The radio spectrum obeys the laws of physics not of man. So, to make these two structures marry together, and to get the natural world to do humans’ bidding, requires spectrum engineering.

Nature does not work in blocks, allocations or convenient pieces. The only measurement that the natural world provides for the width of Africa is that it is as wide as Africa. It took humans – and the human invention of the mile and kilometer – to delineate where one country ends and another begins. So it is with the radio spectrum. Only once the notion of frequencies and blocks of frequencies had been formulated could the spectrum be talked about in meaningful terms. Without those meaningful terms, there could be no trade in spectrum resources and, indeed, no radio equipment.

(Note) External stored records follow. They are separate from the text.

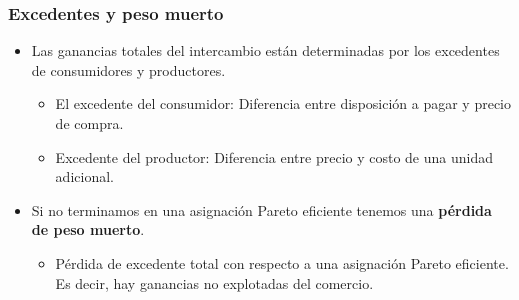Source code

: \documentclass{beamer}
\begin{document}
\begin{frame}
\frametitle{Excedentes y peso muerto}
\begin{itemize}
    \item Las ganancias totales del intercambio están determinadas por los excedentes de consumidores y productores.
    \begin{itemize}
        \item El excedente del consumidor: Diferencia entre disposición a pagar y precio de compra.  
        \item Excedente del productor: Diferencia entre precio y costo de una unidad adicional. \vspace{2mm}
    \end{itemize}
    \item Si no terminamos en una asignación Pareto eficiente tenemos una \textbf{pérdida de peso muerto}.
    \begin{itemize}
        \item Pérdida de excedente total con respecto a una asignación Pareto eficiente. Es decir, hay ganancias no explotadas del comercio.
    \end{itemize}
    \end{itemize}
\end{frame}


\end{document}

The beginning of spectrum engineering is modelling – establishing what the spectrum under scrutiny can be made to do without affecting the users of frequency blocks either side. Modelling, then, establishes the parameters of what the spectrum is capable of; spectrum engineering is making it actually do that thing.

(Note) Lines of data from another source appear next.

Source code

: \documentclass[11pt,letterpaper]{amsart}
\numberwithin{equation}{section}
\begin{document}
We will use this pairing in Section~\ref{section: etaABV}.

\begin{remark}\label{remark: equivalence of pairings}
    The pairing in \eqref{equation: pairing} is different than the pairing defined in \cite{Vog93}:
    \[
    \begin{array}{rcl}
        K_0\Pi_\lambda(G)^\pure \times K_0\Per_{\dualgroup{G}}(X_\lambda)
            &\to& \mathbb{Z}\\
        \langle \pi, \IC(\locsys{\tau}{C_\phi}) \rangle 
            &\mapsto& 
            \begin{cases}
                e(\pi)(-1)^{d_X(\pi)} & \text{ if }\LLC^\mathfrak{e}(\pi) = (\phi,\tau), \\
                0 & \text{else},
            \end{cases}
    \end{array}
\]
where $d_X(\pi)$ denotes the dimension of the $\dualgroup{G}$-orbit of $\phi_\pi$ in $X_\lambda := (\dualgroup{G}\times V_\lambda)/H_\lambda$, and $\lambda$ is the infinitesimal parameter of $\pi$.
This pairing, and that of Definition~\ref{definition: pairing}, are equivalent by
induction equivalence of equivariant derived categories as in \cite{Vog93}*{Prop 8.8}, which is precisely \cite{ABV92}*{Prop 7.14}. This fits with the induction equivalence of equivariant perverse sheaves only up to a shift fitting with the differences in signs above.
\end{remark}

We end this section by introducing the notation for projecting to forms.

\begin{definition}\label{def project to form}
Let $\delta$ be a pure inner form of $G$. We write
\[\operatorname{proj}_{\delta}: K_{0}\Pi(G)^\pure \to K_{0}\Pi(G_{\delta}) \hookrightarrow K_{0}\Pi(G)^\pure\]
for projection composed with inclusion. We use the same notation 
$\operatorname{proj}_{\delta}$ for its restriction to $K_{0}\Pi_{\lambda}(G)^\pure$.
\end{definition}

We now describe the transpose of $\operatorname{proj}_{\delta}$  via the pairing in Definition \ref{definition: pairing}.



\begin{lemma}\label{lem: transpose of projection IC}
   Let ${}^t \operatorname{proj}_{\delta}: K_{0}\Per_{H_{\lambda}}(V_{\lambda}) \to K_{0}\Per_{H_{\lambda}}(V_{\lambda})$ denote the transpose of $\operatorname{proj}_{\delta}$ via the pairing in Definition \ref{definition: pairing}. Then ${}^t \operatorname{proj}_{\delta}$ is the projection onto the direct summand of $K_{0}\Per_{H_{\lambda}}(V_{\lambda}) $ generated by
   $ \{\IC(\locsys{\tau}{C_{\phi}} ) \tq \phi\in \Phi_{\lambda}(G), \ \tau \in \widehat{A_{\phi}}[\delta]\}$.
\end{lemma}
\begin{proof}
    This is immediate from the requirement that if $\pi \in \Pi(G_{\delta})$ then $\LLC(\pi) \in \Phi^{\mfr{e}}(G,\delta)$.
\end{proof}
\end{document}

Spectrum engineering means working with those using adjacent blocks and also with hardware companies. All radio equipment, clearly, needs to be compatible with the frequencies it is to use and needs to be capable of carrying out its purpose, so it is vital that there is good liaison between the sponsors of a new network and the manufacturers. In its two decades of business, Spectrum Center has been an effective conduit between network operators and hardware companies; the company has a track record in advising both sides and helping them reach mutually beneficial solutions.

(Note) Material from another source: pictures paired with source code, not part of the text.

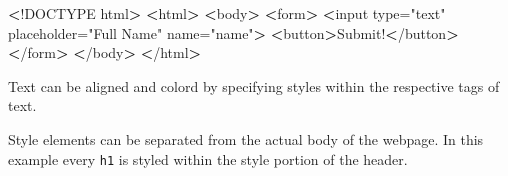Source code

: \documentclass[]{book}
\newenvironment{Shaded}{\begin{snugshade}}{\end{snugshade}}
\newcommand{\ExtensionTok}[1]{#1}
\newcommand{\NormalTok}[1]{#1}
\newcommand{\OperatorTok}[1]{\textcolor[rgb]{0.81,0.36,0.00}{\textbf{#1}}}
\newcommand{\StringTok}[1]{\textcolor[rgb]{0.31,0.60,0.02}{#1}}
\begin{document}
\begin{Shaded}
\begin{Highlighting}[]
\OperatorTok{<}\NormalTok{!}\ExtensionTok{DOCTYPE}\NormalTok{ html}\OperatorTok{>}         
\OperatorTok{<}\ExtensionTok{html}\OperatorTok{>}                  
    \OperatorTok{<}\ExtensionTok{body}\OperatorTok{>}              
        \OperatorTok{<}\ExtensionTok{form}\OperatorTok{>}                                                     
            \OperatorTok{<}\ExtensionTok{input}\NormalTok{ type=}\StringTok{"text"}\NormalTok{ placeholder=}\StringTok{"Full Name"}\NormalTok{ name=}\StringTok{"name"}\OperatorTok{>}
            \OperatorTok{<}\ExtensionTok{button}\OperatorTok{>}\NormalTok{Submit!}\OperatorTok{<}\NormalTok{/button}\OperatorTok{>}                               
        \OperatorTok{<}\NormalTok{/}\ExtensionTok{form}\OperatorTok{>}                                                    
    \OperatorTok{<}\NormalTok{/}\ExtensionTok{body}\OperatorTok{>}             
\OperatorTok{<}\NormalTok{/}\ExtensionTok{html}\OperatorTok{>}                 
\end{Highlighting}
\end{Shaded}

Text can be aligned and colord by specifying styles within the respective tags of text.

\begin{Shaded}
\end{Shaded}

Style elements can be separated from the actual body of the webpage.
In this example every \texttt{h1} is styled within the style portion of the header.
\end{document}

Furthermore, the company’s expertise extends beyond this to an international remit. Despite being an island nation, radio signals from the UK have the power to affect systems in other countries (and vice-versa) so it is vital there is liaison and coordination – not least with all the relevant spectrum regulators – if every user of spectrum is to get good service.

Spectrum engineering, then, encompasses all the practical elements of making a block of frequencies do a job without affecting neighboring users. Getting that job done on time and on budget – and to the satisfaction of all affected parties – is Spectrum Center’s core competence.